# To do
Search the records below for the string "What" and copy each line where it turns up.

# Records for this task
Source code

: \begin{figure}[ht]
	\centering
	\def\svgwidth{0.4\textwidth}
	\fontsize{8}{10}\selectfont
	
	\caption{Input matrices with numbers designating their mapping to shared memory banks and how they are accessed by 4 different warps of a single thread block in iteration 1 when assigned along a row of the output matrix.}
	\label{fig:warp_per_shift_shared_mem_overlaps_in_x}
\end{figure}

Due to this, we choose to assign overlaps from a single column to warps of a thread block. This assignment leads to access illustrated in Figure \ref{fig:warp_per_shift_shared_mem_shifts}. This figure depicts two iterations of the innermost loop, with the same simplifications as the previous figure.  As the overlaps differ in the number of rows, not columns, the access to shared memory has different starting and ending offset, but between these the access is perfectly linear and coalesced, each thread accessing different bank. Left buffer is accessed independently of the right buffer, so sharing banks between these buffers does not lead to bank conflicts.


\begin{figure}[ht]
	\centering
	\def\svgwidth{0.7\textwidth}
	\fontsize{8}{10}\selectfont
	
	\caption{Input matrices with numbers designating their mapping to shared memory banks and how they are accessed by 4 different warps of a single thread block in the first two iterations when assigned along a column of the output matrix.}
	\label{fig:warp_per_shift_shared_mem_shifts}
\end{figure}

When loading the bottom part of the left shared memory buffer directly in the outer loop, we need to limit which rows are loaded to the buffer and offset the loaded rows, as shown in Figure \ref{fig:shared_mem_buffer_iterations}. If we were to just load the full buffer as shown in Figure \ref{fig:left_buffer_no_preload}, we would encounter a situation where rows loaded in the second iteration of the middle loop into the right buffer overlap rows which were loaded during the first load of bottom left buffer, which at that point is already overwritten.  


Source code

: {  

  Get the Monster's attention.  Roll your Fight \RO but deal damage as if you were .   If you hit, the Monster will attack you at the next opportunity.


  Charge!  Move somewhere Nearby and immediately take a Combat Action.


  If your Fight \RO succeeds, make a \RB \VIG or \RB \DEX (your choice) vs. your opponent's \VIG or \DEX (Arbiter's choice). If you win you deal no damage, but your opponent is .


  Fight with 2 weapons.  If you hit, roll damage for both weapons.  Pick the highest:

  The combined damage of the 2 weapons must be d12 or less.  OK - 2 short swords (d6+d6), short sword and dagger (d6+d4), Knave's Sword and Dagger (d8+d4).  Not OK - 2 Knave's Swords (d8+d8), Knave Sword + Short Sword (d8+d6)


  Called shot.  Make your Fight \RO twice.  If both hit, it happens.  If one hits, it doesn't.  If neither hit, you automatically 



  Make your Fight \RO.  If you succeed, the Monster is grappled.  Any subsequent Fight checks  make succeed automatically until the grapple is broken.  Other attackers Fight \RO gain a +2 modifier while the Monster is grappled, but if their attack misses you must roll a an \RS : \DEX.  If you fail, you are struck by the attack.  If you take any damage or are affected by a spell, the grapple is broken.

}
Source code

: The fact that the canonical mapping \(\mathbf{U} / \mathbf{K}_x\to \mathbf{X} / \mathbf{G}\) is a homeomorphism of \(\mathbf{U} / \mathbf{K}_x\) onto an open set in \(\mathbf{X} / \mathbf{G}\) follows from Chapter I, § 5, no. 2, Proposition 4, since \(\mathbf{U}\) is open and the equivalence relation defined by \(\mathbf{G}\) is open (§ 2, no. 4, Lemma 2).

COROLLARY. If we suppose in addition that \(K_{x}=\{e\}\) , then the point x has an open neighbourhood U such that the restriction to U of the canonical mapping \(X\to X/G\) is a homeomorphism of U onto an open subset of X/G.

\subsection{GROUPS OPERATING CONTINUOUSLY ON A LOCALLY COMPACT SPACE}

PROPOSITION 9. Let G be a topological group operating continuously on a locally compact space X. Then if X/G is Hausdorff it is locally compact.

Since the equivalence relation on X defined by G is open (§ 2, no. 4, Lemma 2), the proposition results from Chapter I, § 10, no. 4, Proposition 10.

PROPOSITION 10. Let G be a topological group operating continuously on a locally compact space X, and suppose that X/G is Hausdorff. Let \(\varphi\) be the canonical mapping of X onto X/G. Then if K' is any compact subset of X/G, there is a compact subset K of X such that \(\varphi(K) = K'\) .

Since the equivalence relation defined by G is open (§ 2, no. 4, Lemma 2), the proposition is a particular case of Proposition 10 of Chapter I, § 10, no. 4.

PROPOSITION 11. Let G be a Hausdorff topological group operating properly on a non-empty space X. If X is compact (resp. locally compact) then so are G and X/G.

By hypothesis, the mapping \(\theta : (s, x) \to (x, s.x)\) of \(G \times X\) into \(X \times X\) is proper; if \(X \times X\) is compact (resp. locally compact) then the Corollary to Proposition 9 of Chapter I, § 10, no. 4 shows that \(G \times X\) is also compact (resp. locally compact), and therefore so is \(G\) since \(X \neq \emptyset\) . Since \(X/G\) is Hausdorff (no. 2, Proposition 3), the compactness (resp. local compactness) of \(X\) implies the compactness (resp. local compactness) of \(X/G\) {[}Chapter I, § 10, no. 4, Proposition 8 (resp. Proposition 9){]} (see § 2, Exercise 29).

...

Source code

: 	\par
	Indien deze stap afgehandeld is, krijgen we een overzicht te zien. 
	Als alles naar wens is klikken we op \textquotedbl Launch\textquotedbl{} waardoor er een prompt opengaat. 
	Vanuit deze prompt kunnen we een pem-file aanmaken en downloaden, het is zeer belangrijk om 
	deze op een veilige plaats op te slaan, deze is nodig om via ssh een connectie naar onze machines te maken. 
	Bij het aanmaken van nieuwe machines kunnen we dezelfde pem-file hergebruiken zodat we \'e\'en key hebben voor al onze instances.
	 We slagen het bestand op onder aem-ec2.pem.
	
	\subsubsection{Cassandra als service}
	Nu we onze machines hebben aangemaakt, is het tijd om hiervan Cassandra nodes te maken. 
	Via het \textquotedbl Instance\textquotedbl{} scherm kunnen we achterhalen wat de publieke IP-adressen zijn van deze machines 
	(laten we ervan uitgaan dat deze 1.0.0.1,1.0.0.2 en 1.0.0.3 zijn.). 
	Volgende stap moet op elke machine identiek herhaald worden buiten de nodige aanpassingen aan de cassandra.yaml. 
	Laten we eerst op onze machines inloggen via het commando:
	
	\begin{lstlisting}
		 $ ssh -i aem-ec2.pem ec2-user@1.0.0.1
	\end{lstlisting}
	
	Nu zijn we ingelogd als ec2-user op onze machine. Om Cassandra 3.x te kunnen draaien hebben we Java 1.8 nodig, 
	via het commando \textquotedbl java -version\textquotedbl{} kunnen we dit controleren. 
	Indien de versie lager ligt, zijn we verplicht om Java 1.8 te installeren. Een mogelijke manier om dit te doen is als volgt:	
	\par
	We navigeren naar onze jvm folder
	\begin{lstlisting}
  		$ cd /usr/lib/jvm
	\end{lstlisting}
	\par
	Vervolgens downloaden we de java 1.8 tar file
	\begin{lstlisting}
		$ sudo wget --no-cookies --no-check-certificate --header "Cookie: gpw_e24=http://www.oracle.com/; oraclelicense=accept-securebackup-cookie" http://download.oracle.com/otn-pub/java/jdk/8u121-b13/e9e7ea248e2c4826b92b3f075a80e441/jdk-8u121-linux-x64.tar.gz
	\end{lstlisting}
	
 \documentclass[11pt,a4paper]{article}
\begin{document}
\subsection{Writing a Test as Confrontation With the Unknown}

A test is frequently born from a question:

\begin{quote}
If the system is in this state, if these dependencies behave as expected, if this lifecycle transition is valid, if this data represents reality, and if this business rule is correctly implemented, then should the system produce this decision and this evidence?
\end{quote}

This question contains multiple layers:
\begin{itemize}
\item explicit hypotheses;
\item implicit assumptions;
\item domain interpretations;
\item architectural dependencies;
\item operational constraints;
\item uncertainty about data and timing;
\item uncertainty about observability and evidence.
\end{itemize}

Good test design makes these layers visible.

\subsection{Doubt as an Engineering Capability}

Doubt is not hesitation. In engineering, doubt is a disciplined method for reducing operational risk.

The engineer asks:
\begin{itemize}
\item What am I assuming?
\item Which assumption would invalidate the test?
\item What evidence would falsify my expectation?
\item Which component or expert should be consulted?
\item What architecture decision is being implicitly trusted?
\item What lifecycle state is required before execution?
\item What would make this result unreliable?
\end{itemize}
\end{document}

# Task output
\item What am I assuming?
\item What evidence would falsify my expectation?
\item What architecture decision is being implicitly trusted?
\item What lifecycle state is required before execution?
\item What would make this result unreliable?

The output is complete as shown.